• THE RECORDS
BEGIN

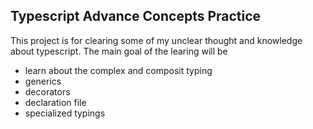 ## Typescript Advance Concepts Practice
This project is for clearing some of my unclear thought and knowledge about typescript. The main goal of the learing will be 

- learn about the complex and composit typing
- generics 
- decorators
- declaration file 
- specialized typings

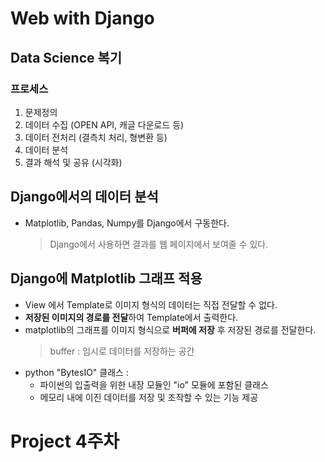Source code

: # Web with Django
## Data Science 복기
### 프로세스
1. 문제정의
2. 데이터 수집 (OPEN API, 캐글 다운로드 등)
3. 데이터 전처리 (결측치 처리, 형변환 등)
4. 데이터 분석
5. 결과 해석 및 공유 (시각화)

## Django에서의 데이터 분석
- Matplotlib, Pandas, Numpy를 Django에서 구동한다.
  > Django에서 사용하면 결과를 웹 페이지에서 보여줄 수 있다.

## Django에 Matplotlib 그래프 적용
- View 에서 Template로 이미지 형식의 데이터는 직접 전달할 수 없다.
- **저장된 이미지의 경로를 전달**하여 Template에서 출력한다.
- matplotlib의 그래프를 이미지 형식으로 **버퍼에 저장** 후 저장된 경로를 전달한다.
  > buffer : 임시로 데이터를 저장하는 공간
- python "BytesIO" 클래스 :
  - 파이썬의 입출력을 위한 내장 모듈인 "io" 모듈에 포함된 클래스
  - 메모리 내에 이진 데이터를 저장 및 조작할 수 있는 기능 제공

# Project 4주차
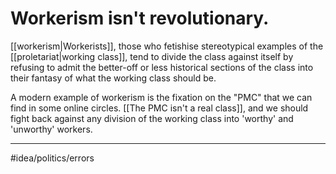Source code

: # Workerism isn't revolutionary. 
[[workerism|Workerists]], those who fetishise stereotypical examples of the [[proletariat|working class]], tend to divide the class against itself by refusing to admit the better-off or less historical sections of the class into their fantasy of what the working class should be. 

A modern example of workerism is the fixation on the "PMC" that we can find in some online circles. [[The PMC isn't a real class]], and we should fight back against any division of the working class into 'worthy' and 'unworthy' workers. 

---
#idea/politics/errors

END

• WHAT THE EXERCISE ASKS
The records above must all be output exactly. Omit the images.

• SOLUTION TO THIS PROBLEM
 ## Typescript Advance Concepts Practice
This project is for clearing some of my unclear thought and knowledge about typescript. The main goal of the learing will be 

- learn about the complex and composit typing
- generics 
- decorators
- declaration file 
- specialized typings

Source code

: # Web with Django
## Data Science 복기
### 프로세스
1. 문제정의
2. 데이터 수집 (OPEN API, 캐글 다운로드 등)
3. 데이터 전처리 (결측치 처리, 형변환 등)
4. 데이터 분석
5. 결과 해석 및 공유 (시각화)

## Django에서의 데이터 분석
- Matplotlib, Pandas, Numpy를 Django에서 구동한다.
  > Django에서 사용하면 결과를 웹 페이지에서 보여줄 수 있다.

## Django에 Matplotlib 그래프 적용
- View 에서 Template로 이미지 형식의 데이터는 직접 전달할 수 없다.
- **저장된 이미지의 경로를 전달**하여 Template에서 출력한다.
- matplotlib의 그래프를 이미지 형식으로 **버퍼에 저장** 후 저장된 경로를 전달한다.
  > buffer : 임시로 데이터를 저장하는 공간
- python "BytesIO" 클래스 :
  - 파이썬의 입출력을 위한 내장 모듈인 "io" 모듈에 포함된 클래스
  - 메모리 내에 이진 데이터를 저장 및 조작할 수 있는 기능 제공

# Project 4주차
Source code

: # Workerism isn't revolutionary. 
[[workerism|Workerists]], those who fetishise stereotypical examples of the [[proletariat|working class]], tend to divide the class against itself by refusing to admit the better-off or less historical sections of the class into their fantasy of what the working class should be. 

A modern example of workerism is the fixation on the "PMC" that we can find in some online circles. [[The PMC isn't a real class]], and we should fight back against any division of the working class into 'worthy' and 'unworthy' workers. 

---
#idea/politics/errors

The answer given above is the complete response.